No tocante ao Brasil, como à
Igreja, sou levado a responder pela negativa. Deixo aqui de lado o Brasil, pois
assim o manda o amor à brevidade. E passo a falar da Igreja. Da Igreja, sim,
nestas vésperas de Conclave.
* * *
Diante do caudal de nomes de
candidatos ao Papado que lhe vão sendo apresentados, o povo não quer saber
tanto qual o lugar de origem, a idade e a carreira eclesiástica, nem qual a
fisionomia deles (fisionomia que cabe, o mais das vezes, em uma das variantes
em curso: jovial-risonha, caridosa-tristonha, desgrenhada-frenética, esta última
ainda não em voga para cardeais).
O que o povo quer saber se reduz
a esta pergunta principal: Paulo VI anunciou que a Igreja estava sendo vítima
de um misterioso “processo de autodemolição” (Alocução de 7-12-68) e que
nela penetrara a “fumaça de Satanás” (Alocução de 29-6-72). O
falecido Pontífice — ante cujos restos mortais me inclino aqui com a devida
veneração — partiu, pois, para a eternidade com a autodemolição em curso, e
a fumaça de Satanás em expansão.
O que pensará seu sucessor sobre
a autodemolição e a fumaça? Como se conduzirá ante uma e outra? Mil outras
questões poderiam ser formuladas acerca do novo Papa. Mas as que acabo de
considerar primam sobre as demais. Pois quem navega numa barca em meio à pior
fumaça, e em companhia de passageiros que vão desconjuntando o madeirame, se
interessa de imediato e principalmente em saber o que vai ser feito a
respeito da fumaça e dos demolidores da barca. Ora, a Santa Igreja de Deus
é a admirável, a nobilíssima, eu quase diria, a adorável Barca de Pedro. É
natural que tais perguntas, se as formulem, nestes dias, também os passageiros
desta Barca.
São incontáveis os católicos
segundo os quais a fumaça e a autodemolição se identificam, a justo título, com
duas grandes tendências existentes na Igreja de nossos dias.
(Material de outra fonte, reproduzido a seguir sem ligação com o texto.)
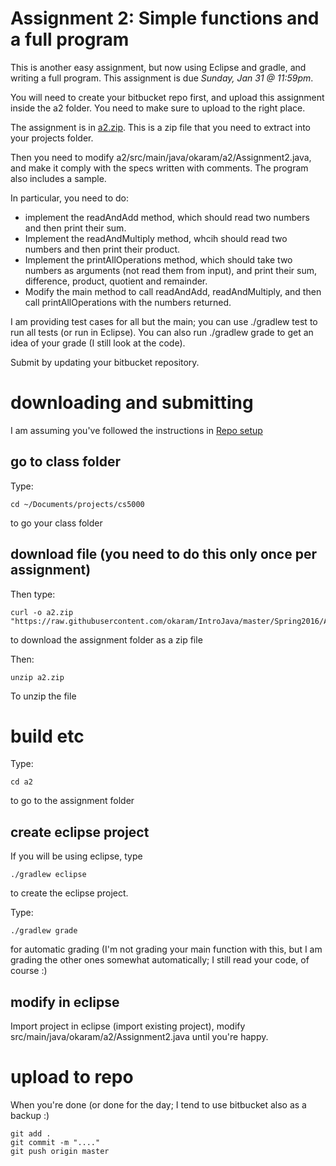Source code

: Assignment 2: Simple functions and a full program
===

This is another easy assignment, but now using Eclipse and gradle, and writing a full program. This assignment is due *Sunday, Jan 31 @ 11:59pm*.

You will need to create your bitbucket repo first, and upload this assignment inside the a2 folder. You need to make sure to upload to the right place.

The assignment is in [a2.zip](https://github.com/okaram/IntroJava/raw/master/Spring2016/Assignments/a2.zip). This is a zip file that you need to extract into your projects folder. 

Then you need to modify a2/src/main/java/okaram/a2/Assignment2.java, and make it comply with the specs written with comments. The program also includes a sample.

In particular, you need to do:
+ implement the readAndAdd method, which should read two numbers and then print their sum.
+ Implement the readAndMultiply method, whcih should read two numbers and then print their product.
+ Implement the printAllOperations method, which should take two numbers as arguments (not read them from input), and print their sum, difference, product, quotient and remainder.
+ Modify the main method to call readAndAdd, readAndMultiply, and then call printAllOperations with the numbers returned.

I am providing test cases for all but the main; you can use ./gradlew test to run all tests (or run in Eclipse). You can also run ./gradlew grade to get an idea of your grade (I still look at the code).

Submit by updating your bitbucket repository.

# downloading and submitting

I am assuming you've followed the instructions in [Repo setup](../RepoSetup.md)

## go to class folder
Type:
```
cd ~/Documents/projects/cs5000
```
to go your class folder

## download file (you need to do this only once per assignment)

Then type:
```
curl -o a2.zip "https://raw.githubusercontent.com/okaram/IntroJava/master/Spring2016/Assignments/a2.zip"
```
to download the assignment folder as a zip file

Then:
```
unzip a2.zip
```

To unzip the file

# build etc

Type:
```
cd a2
```
to go to the assignment folder 

## create eclipse project

If you will be using eclipse, type
```
./gradlew eclipse
```
to create the eclipse project.

Type:
```
./gradlew grade
```
for automatic grading (I'm not grading your main function with this, but I am grading the other ones somewhat automatically; I still read your code, of course :)

## modify in eclipse

Import project in eclipse (import existing project), modify src/main/java/okaram/a2/Assignment2.java until you're happy.

# upload to repo

When you're done (or done for the day; I tend to use bitbucket also as a backup :)

```
git add .
git commit -m "...."
git push origin master
```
Uma destas
tendências se desenvolve no plano teológico, filosófico e moral. É o progressismo.
A outra tendência se desenvolve
no tríplice plano diplomático, social e econômico. Ela se chama, segundo o
ângulo em que é considerada, aproximação com o Leste, aproximação com o
socialismo e aproximação com o comunismo.
Se considerarmos que o
progressismo é, por sua vez, uma aproximação com os mil aspectos do que se
convencionou chamar “mentalidade moderna” (a qual é, até certo ponto,
uma ficção a que poucos homens aderem inteiramente, muitos só aderem com
restrições e em proporções acentuadamente variáveis, e que não poucos
rejeitam), chegamos à conclusão de que o futuro Papa terá seu pontificado
essencialmente marcado pela atitude que tomar diante disto que podemos
qualificar de dupla aproximação: a) a
mundano-publicitária-progressista; b) a socialo-comunista.
Desculpe-me o leitor os
neologismos. Talvez conviesse compô-los de outra maneira. Apresentam-se-me ao
correr da pena, e me servem para exprimir fácil e rapidamente o que quero
dizer. Poupam, assim, o tempo do leitor, como o meu. Em nossa época, a pressa
obtém indulgência para muitas deselegâncias…
O que pensam dessas aproximações
os múltiplos cardeais cujos nomes vão sendo lançados como “papabili”? Como vê
cada um deles as correntes rumo às quais esses movimentos de aproximação os
convidam? Como hidras que é preciso abater desde logo com o gládio de fogo do
Espírito? Como adversárias inteligentes, dúcteis, e talvez um pouco bobas, com
as quais é possível conduzir lentas, cômodas e quiçá até cordiais negociações?
Como parceiras em uma coexistência, ou mesmo colaboração perfeitamente
aceitável, e por alguns lados até simpática? Estas são, entre mil, as perguntas
que a maioria dos passageiros da sacrossanta Barca de Pedro gostariam de fazer
a cada “papabile”.
E para estas perguntas, que
pairam no ar, o mais das vezes não vejo em torno de mim senão fragmentos de
respostas, opacos, viscosos, totalmente insatisfatórios.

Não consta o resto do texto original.